For them, the snow was a liberator and virtuoso. It had deposed their ruler and elevated all children to temporary positions of power for one day at least, providing endless opportunities for play and invention. Snow was soft and forgiving, protean, full of mysteries — “Don’t walk over there, it’s like quicksand!” my daughter warned. School, on the other hand, was a blunt brick building.

In the afternoon, after soup to warm the body cavity, we set out on an errand of sorts. My kids wanted to see (and hopefully climb) `The Rock,’ an ancient tonnage of stone re-assembled in a local urban park as public landscape. The Rock is located directionally east, but whatever way we walked, snow blew directly in our faces. The parked cars that lined the streets had disappeared beneath dunes, while the sidewalks underfoot were more notional than concrete — “It’s so deep. I don’t even feel the ground!” my son cheered.
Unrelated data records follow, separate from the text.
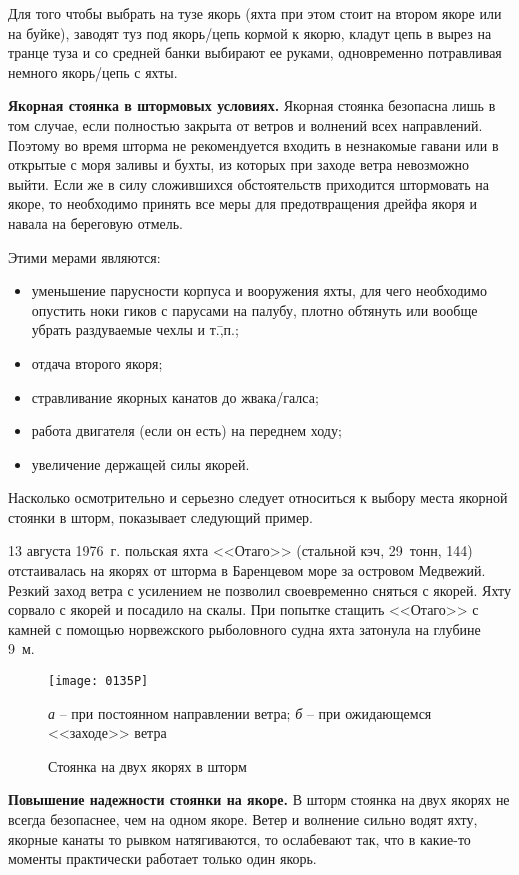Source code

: Для того чтобы выбрать на тузе якорь (яхта при этом стоит на втором якоре или на буйке), заводят туз под якорь\-/цепь кормой к якорю, кладут цепь в вырез на транце туза и со средней банки выбирают ее руками, одновременно потравливая немного якорь\-/цепь с яхты.

\textbf{Якорная стоянка в штормовых условиях.} Якорная стоянка безопасна лишь в том случае, если полностью закрыта от ветров и волнений всех направлений. Поэтому во время шторма не рекомендуется входить в незнакомые гавани или в открытые с моря заливы и бухты, из которых при заходе ветра невозможно выйти. Если же в силу сложившихся обстоятельств приходится штормовать на якоре, то необходимо принять все меры для предотвращения дрейфа якоря и навала на береговую отмель. 

Этими мерами являются: 
\begin{itemize}
\item уменьшение парусности корпуса и вооружения яхты, для чего необходимо опустить ноки гиков с парусами на палубу, плотно обтянуть или вообще убрать раздуваемые чехлы и т.\=,п.; 
\item отдача второго якоря; 
\item стравливание якорных канатов до жвака\-/галса; 
\item работа двигателя (если он есть) на переднем ходу; 
\item увеличение держащей силы якорей. 
\end{itemize}

Насколько осмотрительно и серьезно следует относиться к выбору места якорной стоянки в шторм, показывает следующий пример.

{\small 13 августа 1976~г. польская яхта <<Отаго>> (стальной кэч, 29~тонн, 144\msq) отстаивалась на якорях от шторма в Баренцевом море за островом Медвежий. Резкий заход ветра с усилением не позволил своевременно сняться с якорей. Яхту сорвало с якорей и посадило на скалы. При попытке стащить <<Отаго>> с камней с помощью норвежского рыболовного судна яхта затонула на глубине 9~м.}

\begin{figure*}[htb]
  \centering{}
  \texttt{[image: 0135P]}
  \caption{Стоянка на двух якорях в шторм}
  \label{fig:135}
  \small
  \centering{}
  \textit{а} \--- при постоянном направлении ветра; \textit{б} \--- при ожидающемся <<заходе>> ветра
\end{figure*}

\textbf{Повышение надежности стоянки на якоре.} В шторм стоянка на двух якорях не всегда безопаснее, чем на одном якоре. Ветер и волнение сильно водят яхту, якорные канаты то рывком натягиваются, то ослабевают так, что в какие-то моменты практически работает только один якорь.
Moving forward required slow and steep vertical steps, frequent breaks, wiping of noses, warming of hands in balled fists, and emptying of snow from boots. None of this dented their enthusiasm, and our progress was marked every now and then by one of them diving impulsively into a snow bank. What was normally a 15-minute walk took us an hour.
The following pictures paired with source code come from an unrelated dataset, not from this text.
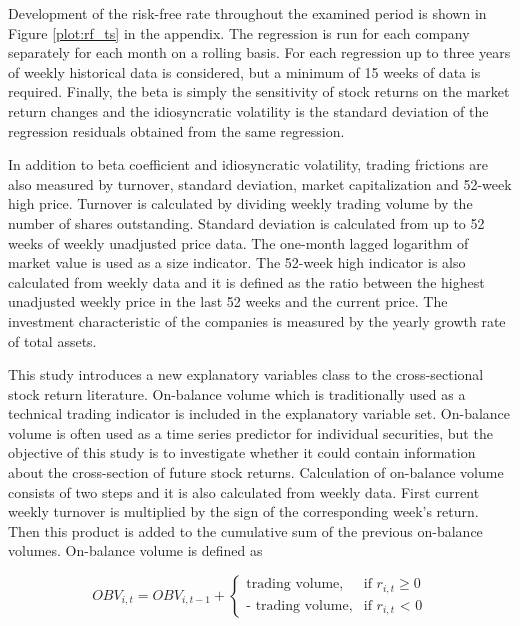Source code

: \documentclass[12pt]{article}
\begin{document}
Development of the risk-free rate throughout the examined period is shown in Figure \ref{plot:rf_ts} in the appendix. The regression is run for each company separately for each month on a rolling basis. For each regression up to three years of weekly historical data is considered, but a minimum of 15 weeks of data is required. Finally, the beta is simply the sensitivity of stock returns on the market return changes and the idiosyncratic volatility is the standard deviation of the regression residuals obtained from the same regression. \par

In addition to beta coefficient and idiosyncratic volatility, trading frictions are also measured by turnover, standard deviation, market capitalization and 52-week high price. Turnover is calculated by dividing weekly trading volume by the number of shares outstanding. Standard deviation is calculated from up to 52 weeks of weekly unadjusted price data. The one-month lagged logarithm of market value is used as a size indicator. The 52-week high indicator is also calculated from weekly data and it is defined as the ratio between the highest unadjusted weekly price in the last 52 weeks and the current price. The investment characteristic of the companies is measured by the yearly growth rate of total assets. \par

This study introduces a new explanatory variables class to the cross-sectional stock return literature. On-balance volume which is traditionally used as a technical trading indicator is included in the explanatory variable set. On-balance volume is often used as a time series predictor for individual securities, but the objective of this study is to investigate whether it could contain information about the cross-section of future stock returns. Calculation of on-balance volume consists of two steps and it is also calculated from weekly data. First current weekly turnover is multiplied by the sign of the corresponding week's return. Then this product is added to the cumulative sum of the previous on-balance volumes. On-balance volume is defined as \par

\begin{equation}
\label{eq:OBV}
OBV_{i, t} = OBV_{i, t-1} + 
\begin{cases}
    \text{trading volume}, 	& \text{if $r_{i, t}$} \geq \text{0}\\
    \text{- trading volume},	& \text{if $r_{i, t}$ < 0}
\end{cases}
\end{equation}
\end{document}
The Rock was completely buried. Glacial and prehistoric in origin, the generational storm had turned it back into a giant hulking mass of ice and snow in a canyon of tall buildings. My kids had climbed The Rock maybe 200 times in their lives, in all weather and dress, but this was something new. A swirling vortex turned clockwise, then counterclockwise, around the base. On his first attempt, my son took a few steps up its incline, then folded forward, face-first, as his footing disappeared beneath him. He tried again but each ventured step provoked a mini avalanche. Finally, my daughter took a good run at it. She used momentum, balance, and the strength in her arms to dig into the snow on an angle, climbing on all fours like an ibex goat. My son followed in her path. She summited a few steps ahead of her brother, and they hugged each other in triumph.
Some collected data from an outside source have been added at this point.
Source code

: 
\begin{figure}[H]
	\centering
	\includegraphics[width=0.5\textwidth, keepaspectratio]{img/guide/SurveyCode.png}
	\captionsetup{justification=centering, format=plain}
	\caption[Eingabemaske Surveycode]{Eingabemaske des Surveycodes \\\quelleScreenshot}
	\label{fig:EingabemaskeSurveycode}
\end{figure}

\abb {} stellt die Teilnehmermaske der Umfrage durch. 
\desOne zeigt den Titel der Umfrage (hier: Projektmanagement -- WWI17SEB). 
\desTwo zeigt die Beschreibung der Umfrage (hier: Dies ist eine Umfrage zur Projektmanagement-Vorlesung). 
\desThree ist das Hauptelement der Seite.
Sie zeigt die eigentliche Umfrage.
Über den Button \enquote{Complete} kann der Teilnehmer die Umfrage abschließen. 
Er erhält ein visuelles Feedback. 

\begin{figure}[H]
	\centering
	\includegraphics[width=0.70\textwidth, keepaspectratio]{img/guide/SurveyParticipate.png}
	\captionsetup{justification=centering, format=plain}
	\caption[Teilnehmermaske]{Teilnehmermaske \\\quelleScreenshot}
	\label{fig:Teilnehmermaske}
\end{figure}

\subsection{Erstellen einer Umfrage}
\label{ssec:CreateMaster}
We retraced our steps home, thus saving some effort. The city was dark and quiet, with all of its edges softened. “Can we do that again tomorrow? Will there be more snow?” my daughter asked as we reached home, where the peak of their slide reached the lintel of our bay window. Her tone was pleading, with a hint of “We shall be as gods” vibes.

My son had returned with a single glove, its twin still buried in the drifts atop The Rock or a curbside snowbank. Inside, we peeled off layers of damp clothes and shook out tufts of snow. His face was red with abrasions. I covered his cheek with my palm and it burned to the touch.

“Does that hurt?”

“No Daddy.”

Weeks after the storms, our street was still lined with hulking mounds of unmelted snow, stained yellow at the base, and the slide stood as a monument or altar on our lawn. My neighbour worked for a full day to extricate his Volkswagen, which had frozen into a curbside snowbank like a cubist sculpture. The minor key laments kept up our civic discourse while weather reports began speaking rapturously of the prospect of days above zero. Around this same time, a Florida city freed a manatee from a storm drain. My kids asked what the manatee was doing there, how a 400-pound sea cow ended up in the drain, and I told them it was searching for warmer waters. The whole continent was freezing over. “Really?” they asked excitedly. They had it on good authority that winter would one day end, but they kept up hope for one more big storm, one more school closure, one more taste of freedom.